US shale output is in full flood
“Donald Trump has just pulled the rug out from underneath those betting on an oil-price rally,” says David Sheppard in the Financial Times. On Twitter last week he warned the oil producers’ cartel Opec that oil prices were “getting too high” and asked them to “relax and take it easy”, given that the global economy is “fragile”.

This comes in the wake of an oil-price rise (as measured by the Brent crude benchmark) of almost 25% so far in 2019. Oil producers had slashed production in what Goldman Sachs analysts referred to as a “shock and awe strategy”. Opec and the other big producer, Russia, have cut output from 31.6 million barrels a day (mbpd) in December to 30.8 mbpd in January.
Meanwhile, oil-producing Venezuela has been in meltdown, and Iran’s production is limited by US sanctions. Dwindling supply had bolstered bullish sentiment. But only minutes after Trump’s tweet, the oil price dropped by 2.5%. The tweet’s impact illustrates the oil bull’s “shaky foundations”, says Sheppard.

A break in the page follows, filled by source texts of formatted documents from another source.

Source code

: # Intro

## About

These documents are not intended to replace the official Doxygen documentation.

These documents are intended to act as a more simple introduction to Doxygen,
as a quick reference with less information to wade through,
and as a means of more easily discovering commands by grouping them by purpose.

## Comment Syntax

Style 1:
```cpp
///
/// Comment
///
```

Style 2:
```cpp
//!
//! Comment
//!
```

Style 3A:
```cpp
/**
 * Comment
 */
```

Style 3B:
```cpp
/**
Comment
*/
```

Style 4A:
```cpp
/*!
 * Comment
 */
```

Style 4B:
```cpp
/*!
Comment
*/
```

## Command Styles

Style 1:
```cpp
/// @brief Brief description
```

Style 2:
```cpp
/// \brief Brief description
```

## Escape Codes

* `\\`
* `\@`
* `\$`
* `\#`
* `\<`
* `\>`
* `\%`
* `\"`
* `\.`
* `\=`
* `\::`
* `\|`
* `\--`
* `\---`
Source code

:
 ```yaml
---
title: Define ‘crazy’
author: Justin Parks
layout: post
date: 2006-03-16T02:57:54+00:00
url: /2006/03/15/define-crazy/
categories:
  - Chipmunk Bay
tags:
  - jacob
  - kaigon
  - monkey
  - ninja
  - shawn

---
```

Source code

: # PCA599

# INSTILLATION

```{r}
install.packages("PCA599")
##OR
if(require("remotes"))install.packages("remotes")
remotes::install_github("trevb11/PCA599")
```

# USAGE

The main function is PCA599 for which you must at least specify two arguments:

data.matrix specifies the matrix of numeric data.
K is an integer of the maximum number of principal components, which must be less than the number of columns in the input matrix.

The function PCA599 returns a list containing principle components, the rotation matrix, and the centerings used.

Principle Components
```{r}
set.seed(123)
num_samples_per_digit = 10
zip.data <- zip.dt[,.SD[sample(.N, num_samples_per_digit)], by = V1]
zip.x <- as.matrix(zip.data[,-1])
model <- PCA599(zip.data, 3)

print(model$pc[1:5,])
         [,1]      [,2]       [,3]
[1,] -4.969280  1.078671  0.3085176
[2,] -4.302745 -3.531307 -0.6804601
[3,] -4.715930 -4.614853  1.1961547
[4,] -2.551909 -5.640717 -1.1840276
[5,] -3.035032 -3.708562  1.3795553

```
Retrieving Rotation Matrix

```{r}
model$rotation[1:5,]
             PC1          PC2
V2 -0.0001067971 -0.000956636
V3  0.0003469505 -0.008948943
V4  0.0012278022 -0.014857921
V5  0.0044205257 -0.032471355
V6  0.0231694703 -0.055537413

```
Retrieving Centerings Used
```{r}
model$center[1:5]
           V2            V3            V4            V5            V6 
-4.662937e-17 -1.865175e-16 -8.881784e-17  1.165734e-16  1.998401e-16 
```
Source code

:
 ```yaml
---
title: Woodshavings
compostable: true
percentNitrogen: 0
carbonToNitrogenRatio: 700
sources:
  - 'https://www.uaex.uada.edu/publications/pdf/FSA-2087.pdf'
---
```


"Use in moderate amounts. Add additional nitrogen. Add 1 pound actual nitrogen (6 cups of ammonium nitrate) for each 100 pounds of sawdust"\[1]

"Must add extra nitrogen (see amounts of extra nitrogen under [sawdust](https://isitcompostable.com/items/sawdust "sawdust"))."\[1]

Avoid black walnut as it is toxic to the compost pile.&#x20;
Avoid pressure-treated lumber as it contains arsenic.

US shale output is in full flood. In the past year, US oil production has risen by two mbpd to a record 12 mbpd in the past year. It is expected to surpass 24 mbpd over the next six years, says Reuters. Last year, American oil producers experienced pipeline bottlenecks, but those should ease by the end of 2019.
ExxonMobil and Chevron, the two largest US oil groups, have sharply lifted their expectations of output. For example, Exxon has revised its projection of oil and gas production in the Permian region of Texas and New Mexico from 600,000 barrels per day to one million a day in 2024.
The oil market is in a ”tug of war” between Opec and shale, as Darrell Fletcher of Huntington Bank told Reuters. And the US team is gaining strength.